- [What is needed]:
Report back each line of the data that contains the word "gmail".

- [Supplied data]:
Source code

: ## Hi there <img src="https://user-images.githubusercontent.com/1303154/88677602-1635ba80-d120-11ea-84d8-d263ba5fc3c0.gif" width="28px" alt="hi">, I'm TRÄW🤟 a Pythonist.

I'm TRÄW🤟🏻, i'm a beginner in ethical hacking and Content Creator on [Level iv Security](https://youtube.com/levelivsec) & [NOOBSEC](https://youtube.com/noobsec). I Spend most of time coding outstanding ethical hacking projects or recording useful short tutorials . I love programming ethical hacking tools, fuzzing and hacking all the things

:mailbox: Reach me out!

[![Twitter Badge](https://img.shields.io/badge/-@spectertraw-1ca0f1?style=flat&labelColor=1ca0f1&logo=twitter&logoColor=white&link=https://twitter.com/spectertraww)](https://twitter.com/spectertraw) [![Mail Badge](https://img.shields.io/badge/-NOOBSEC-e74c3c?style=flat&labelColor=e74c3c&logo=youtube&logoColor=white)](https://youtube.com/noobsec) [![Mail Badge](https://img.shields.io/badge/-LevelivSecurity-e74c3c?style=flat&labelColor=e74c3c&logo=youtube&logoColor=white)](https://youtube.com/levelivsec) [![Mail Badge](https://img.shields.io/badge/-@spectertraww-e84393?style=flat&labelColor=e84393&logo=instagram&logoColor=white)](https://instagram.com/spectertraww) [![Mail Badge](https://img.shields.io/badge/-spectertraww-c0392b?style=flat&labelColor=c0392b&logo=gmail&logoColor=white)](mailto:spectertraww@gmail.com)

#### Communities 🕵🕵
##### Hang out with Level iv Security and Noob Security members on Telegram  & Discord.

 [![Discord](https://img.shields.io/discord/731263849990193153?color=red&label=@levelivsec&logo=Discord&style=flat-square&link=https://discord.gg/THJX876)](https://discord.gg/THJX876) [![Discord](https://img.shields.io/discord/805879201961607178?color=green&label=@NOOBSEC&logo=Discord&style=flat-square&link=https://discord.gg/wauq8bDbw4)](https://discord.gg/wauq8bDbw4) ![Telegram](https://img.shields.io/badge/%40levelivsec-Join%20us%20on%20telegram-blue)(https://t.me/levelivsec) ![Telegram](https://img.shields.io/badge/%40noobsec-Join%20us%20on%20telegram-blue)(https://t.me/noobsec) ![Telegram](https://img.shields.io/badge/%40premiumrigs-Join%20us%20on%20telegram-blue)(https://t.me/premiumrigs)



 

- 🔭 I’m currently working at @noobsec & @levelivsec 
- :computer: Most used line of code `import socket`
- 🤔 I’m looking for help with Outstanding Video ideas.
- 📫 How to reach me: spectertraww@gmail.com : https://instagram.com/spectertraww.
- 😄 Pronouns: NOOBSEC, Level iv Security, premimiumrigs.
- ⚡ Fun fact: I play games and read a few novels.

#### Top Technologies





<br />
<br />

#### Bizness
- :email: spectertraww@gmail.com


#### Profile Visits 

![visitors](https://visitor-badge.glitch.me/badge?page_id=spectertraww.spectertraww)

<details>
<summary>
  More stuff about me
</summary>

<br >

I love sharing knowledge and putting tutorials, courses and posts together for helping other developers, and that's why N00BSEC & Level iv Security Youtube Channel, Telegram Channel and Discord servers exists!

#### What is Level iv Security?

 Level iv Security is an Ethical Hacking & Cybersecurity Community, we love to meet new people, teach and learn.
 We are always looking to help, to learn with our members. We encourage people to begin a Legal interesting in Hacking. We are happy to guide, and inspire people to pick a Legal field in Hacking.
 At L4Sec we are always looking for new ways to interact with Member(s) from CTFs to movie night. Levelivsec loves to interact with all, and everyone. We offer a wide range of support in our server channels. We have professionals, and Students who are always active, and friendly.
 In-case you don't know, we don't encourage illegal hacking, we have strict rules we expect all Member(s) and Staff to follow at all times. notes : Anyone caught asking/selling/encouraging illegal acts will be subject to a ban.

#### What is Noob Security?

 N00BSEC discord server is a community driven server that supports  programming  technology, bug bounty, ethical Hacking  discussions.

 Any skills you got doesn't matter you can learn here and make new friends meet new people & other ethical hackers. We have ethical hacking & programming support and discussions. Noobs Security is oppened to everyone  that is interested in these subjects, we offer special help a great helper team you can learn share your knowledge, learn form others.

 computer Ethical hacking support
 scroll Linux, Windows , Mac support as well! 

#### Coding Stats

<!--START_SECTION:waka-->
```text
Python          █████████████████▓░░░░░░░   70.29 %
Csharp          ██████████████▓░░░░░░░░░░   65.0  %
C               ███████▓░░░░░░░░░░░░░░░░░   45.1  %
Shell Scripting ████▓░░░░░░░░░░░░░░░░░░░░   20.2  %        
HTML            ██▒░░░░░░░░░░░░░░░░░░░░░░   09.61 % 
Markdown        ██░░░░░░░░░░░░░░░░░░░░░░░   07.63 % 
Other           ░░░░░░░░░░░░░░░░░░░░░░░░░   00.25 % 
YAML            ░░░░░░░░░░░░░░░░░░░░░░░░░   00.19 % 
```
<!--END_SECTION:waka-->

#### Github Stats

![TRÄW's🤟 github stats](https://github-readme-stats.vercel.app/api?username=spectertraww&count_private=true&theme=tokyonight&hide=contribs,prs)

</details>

- [Output for this exercise]:
[![Twitter Badge](https://img.shields.io/badge/-@spectertraw-1ca0f1?style=flat&labelColor=1ca0f1&logo=twitter&logoColor=white&link=https://twitter.com/spectertraww)](https://twitter.com/spectertraw) [![Mail Badge](https://img.shields.io/badge/-NOOBSEC-e74c3c?style=flat&labelColor=e74c3c&logo=youtube&logoColor=white)](https://youtube.com/noobsec) [![Mail Badge](https://img.shields.io/badge/-LevelivSecurity-e74c3c?style=flat&labelColor=e74c3c&logo=youtube&logoColor=white)](https://youtube.com/levelivsec) [![Mail Badge](https://img.shields.io/badge/-@spectertraww-e84393?style=flat&labelColor=e84393&logo=instagram&logoColor=white)](https://instagram.com/spectertraww) [![Mail Badge](https://img.shields.io/badge/-spectertraww-c0392b?style=flat&labelColor=c0392b&logo=gmail&logoColor=white)](mailto:spectertraww@gmail.com)
- 📫 How to reach me: spectertraww@gmail.com : https://instagram.com/spectertraww.
- :email: spectertraww@gmail.com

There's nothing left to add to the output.